Understanding big data vs. theory
We don't need to understand what we know in order for that knowledge to be useful. For example, knowing that aspirin is good for headaches helps when you have a headache, even though for a long time we didn't understand why. Once you understand that "Aspirin inhibits prostaglandin production by inhibiting the COX-2 enzyme," (as eHow.com tells me at http://goo.gl/dJipf)), that particular itch is scratched ... assuming you understand the explanation, which I do not. But understanding doesn't just make us feel better. Armed with this understanding of aspirin, you now know to look for other compounds that inhibit that ol' COX-2 more effectively or with fewer side effects. Understanding is a good thing all around.
The problem is that knowledge often outpaces understanding. In the Age of the Net, if we want our knowledge to get very very big, knowledge is going to blow far past our understanding, and we aren't going to be able to afford to wait around for understanding to catch up.

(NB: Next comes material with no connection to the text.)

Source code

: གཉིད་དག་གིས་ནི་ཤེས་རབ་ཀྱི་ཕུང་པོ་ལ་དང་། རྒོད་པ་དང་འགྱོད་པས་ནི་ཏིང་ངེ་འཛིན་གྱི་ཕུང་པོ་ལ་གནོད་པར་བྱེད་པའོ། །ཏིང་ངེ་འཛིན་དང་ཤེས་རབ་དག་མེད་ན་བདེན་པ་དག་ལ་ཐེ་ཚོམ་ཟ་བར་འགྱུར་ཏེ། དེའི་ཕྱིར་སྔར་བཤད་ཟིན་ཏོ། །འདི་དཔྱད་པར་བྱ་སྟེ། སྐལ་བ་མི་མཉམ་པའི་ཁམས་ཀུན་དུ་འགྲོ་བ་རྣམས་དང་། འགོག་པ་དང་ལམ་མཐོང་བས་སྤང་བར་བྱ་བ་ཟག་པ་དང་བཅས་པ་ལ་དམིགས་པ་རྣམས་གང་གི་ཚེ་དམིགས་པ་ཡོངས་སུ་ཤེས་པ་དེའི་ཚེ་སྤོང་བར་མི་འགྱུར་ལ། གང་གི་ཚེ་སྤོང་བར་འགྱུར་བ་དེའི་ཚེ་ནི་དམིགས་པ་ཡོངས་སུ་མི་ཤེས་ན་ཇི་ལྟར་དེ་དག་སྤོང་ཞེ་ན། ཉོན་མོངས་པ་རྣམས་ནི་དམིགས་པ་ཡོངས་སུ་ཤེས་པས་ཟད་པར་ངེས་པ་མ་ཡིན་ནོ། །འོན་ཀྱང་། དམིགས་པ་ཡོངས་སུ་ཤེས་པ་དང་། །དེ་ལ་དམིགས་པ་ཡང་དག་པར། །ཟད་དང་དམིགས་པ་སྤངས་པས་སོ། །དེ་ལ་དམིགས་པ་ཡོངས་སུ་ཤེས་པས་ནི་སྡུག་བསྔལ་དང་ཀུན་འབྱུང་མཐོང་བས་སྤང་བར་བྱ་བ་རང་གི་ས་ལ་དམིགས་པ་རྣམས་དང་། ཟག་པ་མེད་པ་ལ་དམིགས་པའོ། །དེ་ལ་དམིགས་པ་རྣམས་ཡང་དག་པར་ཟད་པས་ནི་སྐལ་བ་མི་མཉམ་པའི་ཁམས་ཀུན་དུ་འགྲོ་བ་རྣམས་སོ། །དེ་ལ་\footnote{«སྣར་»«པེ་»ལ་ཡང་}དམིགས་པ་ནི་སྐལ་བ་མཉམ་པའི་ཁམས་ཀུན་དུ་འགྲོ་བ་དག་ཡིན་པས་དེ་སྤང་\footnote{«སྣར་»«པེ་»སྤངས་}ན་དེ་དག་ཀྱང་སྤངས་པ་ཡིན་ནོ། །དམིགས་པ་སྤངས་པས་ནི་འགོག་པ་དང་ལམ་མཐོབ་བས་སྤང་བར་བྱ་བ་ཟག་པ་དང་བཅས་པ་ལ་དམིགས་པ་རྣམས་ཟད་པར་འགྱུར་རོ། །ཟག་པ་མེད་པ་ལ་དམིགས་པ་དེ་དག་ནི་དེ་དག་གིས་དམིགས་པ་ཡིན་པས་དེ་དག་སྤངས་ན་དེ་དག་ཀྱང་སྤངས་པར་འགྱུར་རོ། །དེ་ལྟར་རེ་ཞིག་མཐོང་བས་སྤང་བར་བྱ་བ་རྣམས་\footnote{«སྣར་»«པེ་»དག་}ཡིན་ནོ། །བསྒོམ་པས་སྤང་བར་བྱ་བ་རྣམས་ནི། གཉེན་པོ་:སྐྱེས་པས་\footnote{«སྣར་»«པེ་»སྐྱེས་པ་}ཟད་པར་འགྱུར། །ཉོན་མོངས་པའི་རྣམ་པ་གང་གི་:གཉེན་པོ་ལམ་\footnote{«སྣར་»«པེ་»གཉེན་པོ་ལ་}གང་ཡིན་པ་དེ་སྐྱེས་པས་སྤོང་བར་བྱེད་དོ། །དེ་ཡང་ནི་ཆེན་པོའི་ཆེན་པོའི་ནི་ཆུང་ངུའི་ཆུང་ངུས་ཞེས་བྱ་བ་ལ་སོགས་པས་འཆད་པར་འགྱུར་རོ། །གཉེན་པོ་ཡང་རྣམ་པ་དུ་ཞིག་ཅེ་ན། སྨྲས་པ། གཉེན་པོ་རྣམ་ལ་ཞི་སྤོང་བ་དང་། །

Brave words. But there are real risks. For example, Alex "Sandy" Pentland is a computational social scientist who has been writing and thinking about the effect of big data, especially on understanding human behavior. In an interview at The Edge (http://goo.gl/lqXIK) recently, he said:
"The other problem with big data is human understanding. When you find a connection that works, you'd like to be able to use it to build new systems, and that requires having human understanding of the connection. The managers and the owners have to understand what this new connection means. There needs to be a dialogue between our human intuition and the big data statistics, and that's not something that's built into most of our management systems today. Our managers have little concept of how to use big data analytics, what they mean, and what to believe."
Having a "dialogue" between humans and big data so that we can understand the significance of the patterns we've observed sounds like a useful process. As Charles Gross, chair of the Lovell Group, suggested at an Aspen Institute event in 2010, "The use of data for correlations allows one to test theories and refine them." Certainly sometimes that will happen. And when it does, it's good.
But there need not always be human-comprehensible theories behind correlations of big data. We should get used to the idea that we're going to know some things without understanding them. We will be able to reliably predict outcomes, but not understand exactly what drove those outcomes. We can predict because we can build intricate computer models using metric tons of data. But, as an issue of Wired a few years ago pointed out, we can do this without having a theory that explains why the model works the way it does.
There is a metaphysical question here: Are there theories for everything? Perhaps some events are the product of chaotic combinations for which there is no real explanation other than describing how each dust mote banged into another—a task for big data.
If you were to ask me, I'd go with the complexity-without-theory idea at least for much of what we care about. And to support this, I will give you a single example, but it's a particularly important one: the life of anyone you know. Try to make sense of it as if you were writing a biography. You'll find some patterns ("He tried to live up to his parents' impossible expectations," "She saw adversity as a challenge"), but no theory for that individual with much predictive power, and you're unlikely to find a theory for human lives overall. If you want to tell the story of someone, you'll be talking about a whole lot of data—circumstances, events—and not a lot of theory. We can know a lot about a person, but not have a theory that enables us to understand her fully.
And on the scale of what we humans want to know, a single life is nothing. It is a dust mote's worth of order in a universe of ever-expanding disorder. Our understanding will never keep up with our knowledge.